For predicting depression. The authors of this study report
The implication of our study, therefore, is that previous positive main effect or interaction effect findings for these 18 candidate genes with respect to depression were false positives. Our results mirror those of well-powered investigations of candidate gene hypotheses for other complex traits, including those of schizophrenia and white matter microstructure.
Read Scott Alexander’s narrative about their findings.
As I understand it, a bunch of old studies looked at one gene at a time in moderate samples and found significant effects. This study looks at many genes at the same time in very large samples and finds that no one gene has significant effects.
The results are not reported in a way that I can clearly see what is happening, so the following is speculative:
1. It is possible that the prior reports of a significant association of a particular gene with greater incidence of depression are due to specification searches (trying out different “control” variables until you find a set that produces “significant” results).
2. It is possible that publication bias meant that although many attempts by other researchers to find “significant” results failed, those efforts were not reported.
3. These authors use a different, larger data sample, and perhaps in that sample the incidence of depression could be measured with greater error than in the smaller samples used by previous investigators. Having a larger data sample increases your chance of finding “significant” results, but measurement error reduces your chances of finding “significant” results. The authors are aware of the measurement-error issue and they conduct an exercise intended to show that this could not be the main source of their failure to replicate other studies.
4. If I understand it correctly, previous studies each tended to focus on a small number of genes, perhaps just one. This study includes many genes at once. If my understanding is correct, then in this new study the authors are now controlling for many more factors.
Think of it this way. Suppose you do a study of cancer incidence, and you find that growing up in a poor neighborhood is associated with a higher cancer death rate. Then somebody comes along and does a study that includes all of the factors that could affect cancer incidence. This study finds that growing up in a poor neighborhood has no effect. A reason that this could happen is that once you control for, say, propensity to smoke, the neighborhood effect disappears.
In the case of depression, suppose that the true causal process is for 100 genes to influence depression together.
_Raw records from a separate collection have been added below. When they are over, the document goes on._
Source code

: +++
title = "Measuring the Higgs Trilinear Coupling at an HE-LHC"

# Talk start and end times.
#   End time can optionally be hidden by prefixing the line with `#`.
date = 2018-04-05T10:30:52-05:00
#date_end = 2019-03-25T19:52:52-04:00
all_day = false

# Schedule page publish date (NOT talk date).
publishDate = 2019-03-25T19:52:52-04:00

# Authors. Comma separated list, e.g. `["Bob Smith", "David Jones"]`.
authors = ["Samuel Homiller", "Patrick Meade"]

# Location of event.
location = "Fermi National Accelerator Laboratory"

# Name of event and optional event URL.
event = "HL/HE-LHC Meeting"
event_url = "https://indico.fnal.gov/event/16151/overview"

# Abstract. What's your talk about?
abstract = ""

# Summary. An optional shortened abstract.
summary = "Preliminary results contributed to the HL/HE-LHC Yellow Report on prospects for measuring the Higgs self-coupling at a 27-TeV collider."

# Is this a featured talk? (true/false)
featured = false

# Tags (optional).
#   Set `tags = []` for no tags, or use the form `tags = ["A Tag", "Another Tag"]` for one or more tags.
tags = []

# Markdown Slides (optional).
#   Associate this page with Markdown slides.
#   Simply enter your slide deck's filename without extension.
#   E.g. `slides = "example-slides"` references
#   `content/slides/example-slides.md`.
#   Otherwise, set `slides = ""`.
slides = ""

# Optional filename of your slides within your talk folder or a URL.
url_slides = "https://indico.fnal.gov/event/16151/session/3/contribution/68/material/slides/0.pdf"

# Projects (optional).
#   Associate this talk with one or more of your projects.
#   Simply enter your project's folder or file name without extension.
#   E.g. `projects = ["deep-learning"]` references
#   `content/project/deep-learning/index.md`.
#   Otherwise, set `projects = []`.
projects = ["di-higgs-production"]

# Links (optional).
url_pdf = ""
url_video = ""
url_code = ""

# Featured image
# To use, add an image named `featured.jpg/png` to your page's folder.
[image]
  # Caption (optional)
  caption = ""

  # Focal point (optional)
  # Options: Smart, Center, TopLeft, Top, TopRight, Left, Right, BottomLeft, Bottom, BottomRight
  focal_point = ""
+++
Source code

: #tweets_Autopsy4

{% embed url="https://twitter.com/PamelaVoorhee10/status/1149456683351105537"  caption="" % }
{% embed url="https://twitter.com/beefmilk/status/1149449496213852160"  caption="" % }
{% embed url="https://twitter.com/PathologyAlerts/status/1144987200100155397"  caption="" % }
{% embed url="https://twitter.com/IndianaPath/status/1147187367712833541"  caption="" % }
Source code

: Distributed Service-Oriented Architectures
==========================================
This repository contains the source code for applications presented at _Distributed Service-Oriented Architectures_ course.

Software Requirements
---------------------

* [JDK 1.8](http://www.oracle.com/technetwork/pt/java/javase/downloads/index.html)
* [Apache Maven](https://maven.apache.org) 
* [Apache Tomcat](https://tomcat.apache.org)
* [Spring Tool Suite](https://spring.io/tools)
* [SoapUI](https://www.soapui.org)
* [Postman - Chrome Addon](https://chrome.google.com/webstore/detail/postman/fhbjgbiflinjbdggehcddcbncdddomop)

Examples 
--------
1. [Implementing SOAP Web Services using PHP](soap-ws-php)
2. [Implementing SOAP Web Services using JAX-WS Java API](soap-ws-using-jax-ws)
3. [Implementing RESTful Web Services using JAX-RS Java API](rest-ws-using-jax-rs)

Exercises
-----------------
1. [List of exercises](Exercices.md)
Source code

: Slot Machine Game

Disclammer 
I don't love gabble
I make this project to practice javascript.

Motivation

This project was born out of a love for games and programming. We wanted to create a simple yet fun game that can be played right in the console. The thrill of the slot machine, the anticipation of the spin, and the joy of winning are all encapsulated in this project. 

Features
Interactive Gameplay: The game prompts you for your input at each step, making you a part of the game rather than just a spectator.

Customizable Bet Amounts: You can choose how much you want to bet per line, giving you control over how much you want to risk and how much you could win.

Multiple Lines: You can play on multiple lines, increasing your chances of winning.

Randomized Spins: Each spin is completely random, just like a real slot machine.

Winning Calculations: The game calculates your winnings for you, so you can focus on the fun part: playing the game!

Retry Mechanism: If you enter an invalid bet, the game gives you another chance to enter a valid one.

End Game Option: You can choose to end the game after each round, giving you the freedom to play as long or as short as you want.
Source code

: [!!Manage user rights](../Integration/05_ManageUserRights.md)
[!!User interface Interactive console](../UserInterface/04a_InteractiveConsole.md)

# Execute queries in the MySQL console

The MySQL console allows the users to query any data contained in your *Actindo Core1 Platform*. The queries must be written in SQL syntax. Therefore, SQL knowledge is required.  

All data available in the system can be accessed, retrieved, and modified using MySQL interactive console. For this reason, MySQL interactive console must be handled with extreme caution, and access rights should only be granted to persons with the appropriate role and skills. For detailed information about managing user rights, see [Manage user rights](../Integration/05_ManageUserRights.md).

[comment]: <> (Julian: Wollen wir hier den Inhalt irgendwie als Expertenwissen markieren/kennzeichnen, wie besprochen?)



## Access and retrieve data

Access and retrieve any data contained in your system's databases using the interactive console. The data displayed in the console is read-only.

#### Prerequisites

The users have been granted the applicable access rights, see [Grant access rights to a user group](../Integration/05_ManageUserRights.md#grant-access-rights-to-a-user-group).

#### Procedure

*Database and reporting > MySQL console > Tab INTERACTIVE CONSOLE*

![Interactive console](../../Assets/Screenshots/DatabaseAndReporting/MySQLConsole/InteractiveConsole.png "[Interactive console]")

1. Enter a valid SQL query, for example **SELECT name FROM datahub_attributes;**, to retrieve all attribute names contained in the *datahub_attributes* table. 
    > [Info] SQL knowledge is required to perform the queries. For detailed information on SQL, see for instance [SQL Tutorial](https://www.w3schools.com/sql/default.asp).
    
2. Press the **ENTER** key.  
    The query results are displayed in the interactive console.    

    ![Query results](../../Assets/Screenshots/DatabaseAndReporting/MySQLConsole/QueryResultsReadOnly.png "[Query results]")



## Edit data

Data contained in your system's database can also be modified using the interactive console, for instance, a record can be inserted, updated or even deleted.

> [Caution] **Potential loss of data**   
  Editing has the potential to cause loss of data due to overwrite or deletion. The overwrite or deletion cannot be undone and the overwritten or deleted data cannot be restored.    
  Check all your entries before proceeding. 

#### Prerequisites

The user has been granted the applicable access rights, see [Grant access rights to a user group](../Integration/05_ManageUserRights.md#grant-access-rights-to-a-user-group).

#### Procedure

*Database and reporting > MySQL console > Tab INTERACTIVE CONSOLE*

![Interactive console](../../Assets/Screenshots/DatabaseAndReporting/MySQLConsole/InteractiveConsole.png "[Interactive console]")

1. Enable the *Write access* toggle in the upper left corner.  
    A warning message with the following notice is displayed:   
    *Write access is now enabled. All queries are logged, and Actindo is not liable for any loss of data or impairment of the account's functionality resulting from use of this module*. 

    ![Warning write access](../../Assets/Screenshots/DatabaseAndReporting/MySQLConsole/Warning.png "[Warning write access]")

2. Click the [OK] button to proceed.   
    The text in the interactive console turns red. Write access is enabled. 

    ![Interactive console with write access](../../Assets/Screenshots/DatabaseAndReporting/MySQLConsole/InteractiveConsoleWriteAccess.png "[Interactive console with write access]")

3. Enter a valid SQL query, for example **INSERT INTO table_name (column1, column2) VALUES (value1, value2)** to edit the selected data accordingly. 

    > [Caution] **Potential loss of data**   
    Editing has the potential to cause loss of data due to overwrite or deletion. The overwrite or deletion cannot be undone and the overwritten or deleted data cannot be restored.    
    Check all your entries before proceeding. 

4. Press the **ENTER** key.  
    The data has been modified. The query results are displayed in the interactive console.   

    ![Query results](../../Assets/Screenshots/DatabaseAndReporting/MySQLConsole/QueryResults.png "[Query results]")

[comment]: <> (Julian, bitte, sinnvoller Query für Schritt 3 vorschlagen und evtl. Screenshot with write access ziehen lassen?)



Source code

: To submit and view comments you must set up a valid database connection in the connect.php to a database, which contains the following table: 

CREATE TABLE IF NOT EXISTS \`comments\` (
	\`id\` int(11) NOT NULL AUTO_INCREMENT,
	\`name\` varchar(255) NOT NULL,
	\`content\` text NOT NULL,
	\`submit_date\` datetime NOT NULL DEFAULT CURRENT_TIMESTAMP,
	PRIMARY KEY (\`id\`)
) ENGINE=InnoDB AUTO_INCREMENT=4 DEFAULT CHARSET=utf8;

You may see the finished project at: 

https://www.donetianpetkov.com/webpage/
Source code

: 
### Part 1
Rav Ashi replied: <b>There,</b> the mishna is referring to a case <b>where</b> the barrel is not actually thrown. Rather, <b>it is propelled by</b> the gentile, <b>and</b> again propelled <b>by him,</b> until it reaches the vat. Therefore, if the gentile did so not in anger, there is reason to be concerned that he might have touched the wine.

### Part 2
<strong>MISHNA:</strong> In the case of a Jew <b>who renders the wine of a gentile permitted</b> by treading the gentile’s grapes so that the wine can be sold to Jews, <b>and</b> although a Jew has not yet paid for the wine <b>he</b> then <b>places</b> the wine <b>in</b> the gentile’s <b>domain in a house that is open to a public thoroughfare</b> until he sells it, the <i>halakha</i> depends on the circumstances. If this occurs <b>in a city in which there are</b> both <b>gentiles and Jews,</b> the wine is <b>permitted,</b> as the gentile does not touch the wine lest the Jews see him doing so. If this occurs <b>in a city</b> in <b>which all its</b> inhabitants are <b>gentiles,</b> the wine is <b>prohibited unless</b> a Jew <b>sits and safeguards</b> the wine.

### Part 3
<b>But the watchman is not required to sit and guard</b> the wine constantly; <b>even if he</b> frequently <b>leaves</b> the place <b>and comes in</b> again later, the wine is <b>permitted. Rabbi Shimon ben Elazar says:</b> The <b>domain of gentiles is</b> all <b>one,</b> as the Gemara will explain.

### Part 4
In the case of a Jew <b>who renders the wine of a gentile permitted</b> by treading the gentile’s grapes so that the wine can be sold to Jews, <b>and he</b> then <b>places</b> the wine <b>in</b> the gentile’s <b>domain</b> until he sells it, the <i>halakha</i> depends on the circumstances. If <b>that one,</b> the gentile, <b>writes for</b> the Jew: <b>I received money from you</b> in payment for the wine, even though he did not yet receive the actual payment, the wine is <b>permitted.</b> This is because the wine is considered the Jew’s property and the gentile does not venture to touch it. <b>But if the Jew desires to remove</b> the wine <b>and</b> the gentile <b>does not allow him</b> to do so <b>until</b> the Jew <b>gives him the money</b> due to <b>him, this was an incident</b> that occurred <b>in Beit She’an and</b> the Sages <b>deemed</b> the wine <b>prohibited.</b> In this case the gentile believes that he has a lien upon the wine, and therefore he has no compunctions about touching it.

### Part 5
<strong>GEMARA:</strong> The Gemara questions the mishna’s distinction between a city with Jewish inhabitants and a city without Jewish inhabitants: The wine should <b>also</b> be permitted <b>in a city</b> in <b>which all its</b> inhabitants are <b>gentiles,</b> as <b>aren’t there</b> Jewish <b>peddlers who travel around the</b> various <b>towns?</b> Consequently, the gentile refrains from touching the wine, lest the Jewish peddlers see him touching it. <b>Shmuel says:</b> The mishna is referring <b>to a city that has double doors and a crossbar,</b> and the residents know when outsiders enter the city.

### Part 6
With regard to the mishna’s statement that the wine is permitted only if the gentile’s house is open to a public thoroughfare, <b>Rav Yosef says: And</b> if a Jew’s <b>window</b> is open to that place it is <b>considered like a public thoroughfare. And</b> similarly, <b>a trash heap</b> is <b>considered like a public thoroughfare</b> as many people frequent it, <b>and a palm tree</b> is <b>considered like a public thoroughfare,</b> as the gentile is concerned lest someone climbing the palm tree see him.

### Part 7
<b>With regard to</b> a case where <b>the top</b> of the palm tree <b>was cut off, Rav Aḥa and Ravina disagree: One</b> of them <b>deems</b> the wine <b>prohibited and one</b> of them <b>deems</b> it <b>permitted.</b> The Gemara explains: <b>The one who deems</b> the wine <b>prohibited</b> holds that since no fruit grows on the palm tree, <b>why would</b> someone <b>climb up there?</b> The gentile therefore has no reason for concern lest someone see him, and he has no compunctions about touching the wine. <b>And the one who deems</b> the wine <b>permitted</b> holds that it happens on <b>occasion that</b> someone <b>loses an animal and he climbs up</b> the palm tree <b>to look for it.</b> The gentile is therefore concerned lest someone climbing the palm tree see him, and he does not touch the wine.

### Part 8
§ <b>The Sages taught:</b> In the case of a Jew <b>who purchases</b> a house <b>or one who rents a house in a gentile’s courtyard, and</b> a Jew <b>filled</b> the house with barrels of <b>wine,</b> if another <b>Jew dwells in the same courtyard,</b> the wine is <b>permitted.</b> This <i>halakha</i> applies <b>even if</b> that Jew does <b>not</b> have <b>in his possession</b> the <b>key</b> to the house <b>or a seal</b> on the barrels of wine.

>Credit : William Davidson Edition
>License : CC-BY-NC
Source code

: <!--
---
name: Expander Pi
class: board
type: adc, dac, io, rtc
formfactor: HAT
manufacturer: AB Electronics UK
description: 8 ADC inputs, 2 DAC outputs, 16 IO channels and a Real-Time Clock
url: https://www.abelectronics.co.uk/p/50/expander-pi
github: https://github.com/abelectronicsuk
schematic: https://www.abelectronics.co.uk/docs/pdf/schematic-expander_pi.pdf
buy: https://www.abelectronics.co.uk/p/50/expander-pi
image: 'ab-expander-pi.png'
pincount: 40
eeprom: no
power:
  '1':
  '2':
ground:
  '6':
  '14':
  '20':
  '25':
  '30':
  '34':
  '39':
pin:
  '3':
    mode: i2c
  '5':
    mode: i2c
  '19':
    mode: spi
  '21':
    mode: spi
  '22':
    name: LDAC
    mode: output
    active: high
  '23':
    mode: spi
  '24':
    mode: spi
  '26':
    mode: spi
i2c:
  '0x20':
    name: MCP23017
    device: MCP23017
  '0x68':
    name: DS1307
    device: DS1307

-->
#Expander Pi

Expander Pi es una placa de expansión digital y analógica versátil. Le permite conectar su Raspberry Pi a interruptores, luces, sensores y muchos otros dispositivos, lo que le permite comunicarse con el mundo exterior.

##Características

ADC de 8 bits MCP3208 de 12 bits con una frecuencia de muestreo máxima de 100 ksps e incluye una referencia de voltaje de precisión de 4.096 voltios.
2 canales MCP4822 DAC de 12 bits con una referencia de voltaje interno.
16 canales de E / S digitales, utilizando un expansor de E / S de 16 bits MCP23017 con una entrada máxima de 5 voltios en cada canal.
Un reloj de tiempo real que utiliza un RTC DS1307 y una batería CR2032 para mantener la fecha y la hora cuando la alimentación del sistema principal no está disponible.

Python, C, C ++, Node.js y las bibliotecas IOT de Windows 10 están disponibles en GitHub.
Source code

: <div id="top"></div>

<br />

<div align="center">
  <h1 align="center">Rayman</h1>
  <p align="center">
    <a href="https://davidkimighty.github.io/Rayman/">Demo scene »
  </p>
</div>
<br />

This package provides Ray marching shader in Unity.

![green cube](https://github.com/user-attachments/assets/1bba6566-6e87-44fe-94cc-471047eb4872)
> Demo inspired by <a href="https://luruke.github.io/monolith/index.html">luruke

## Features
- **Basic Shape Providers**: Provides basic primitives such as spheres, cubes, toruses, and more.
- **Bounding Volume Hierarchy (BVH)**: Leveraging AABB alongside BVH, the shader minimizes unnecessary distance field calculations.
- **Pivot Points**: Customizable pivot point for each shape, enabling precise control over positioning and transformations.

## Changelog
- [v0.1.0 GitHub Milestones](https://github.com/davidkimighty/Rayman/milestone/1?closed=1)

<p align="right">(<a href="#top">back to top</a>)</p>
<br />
A polygenic score explains, say, 20 percent of the variation in the incidence of depression across a population. Now you go back to an old study that just looks at one gene that happens to be relatively highly correlated with the polygenic score.
In finance, we say that a stock whose movements are highly correlated with those of the overall market is a high-beta stock. The fact that XYZ corporation’s share price is highly correlated with the S&P 500 does not mean that XYZ’s shares are what is causing the S&P to move. Similarly, a “high-beta” gene for depression would not signify causality, if instead a broad index of genes is what contributes to the underlying causal process.
Further comments:
(1) and (2) are fairly standard explanations for a failure to replicate. But Alexander points out that in this case it is not just one or two studies that fail to replicate, but hundreds. That would make this a very, very sobering example.
If (3) is the explanation (i.e., more measurement error in the new study), then the older studies may have merit. It is the new study that is misleading.
If (4) is the explanation, then the “true” model of genes and depression is closer to a polygenic model. The single-gene results reflect correlation with other genes that influence the incidence of depression rather than direct causal effects.
If (4) is correct, then the “new” approach to genetic research, using large samples and looking at many genes at once, should be able to yield better predictions of the incidence of depression than the “old” single-gene, small-sample approach. But neither approach will yield useful information for treatment. The old approach gets you correlation without causation. The new approach results in a causal model that is too complex to be useful for treatment, because too many genes are involved and no one gene suggests any target for intervention.
I thank Russ Roberts for a discussion last week over lunch, without implicating him in any errors in my analysis.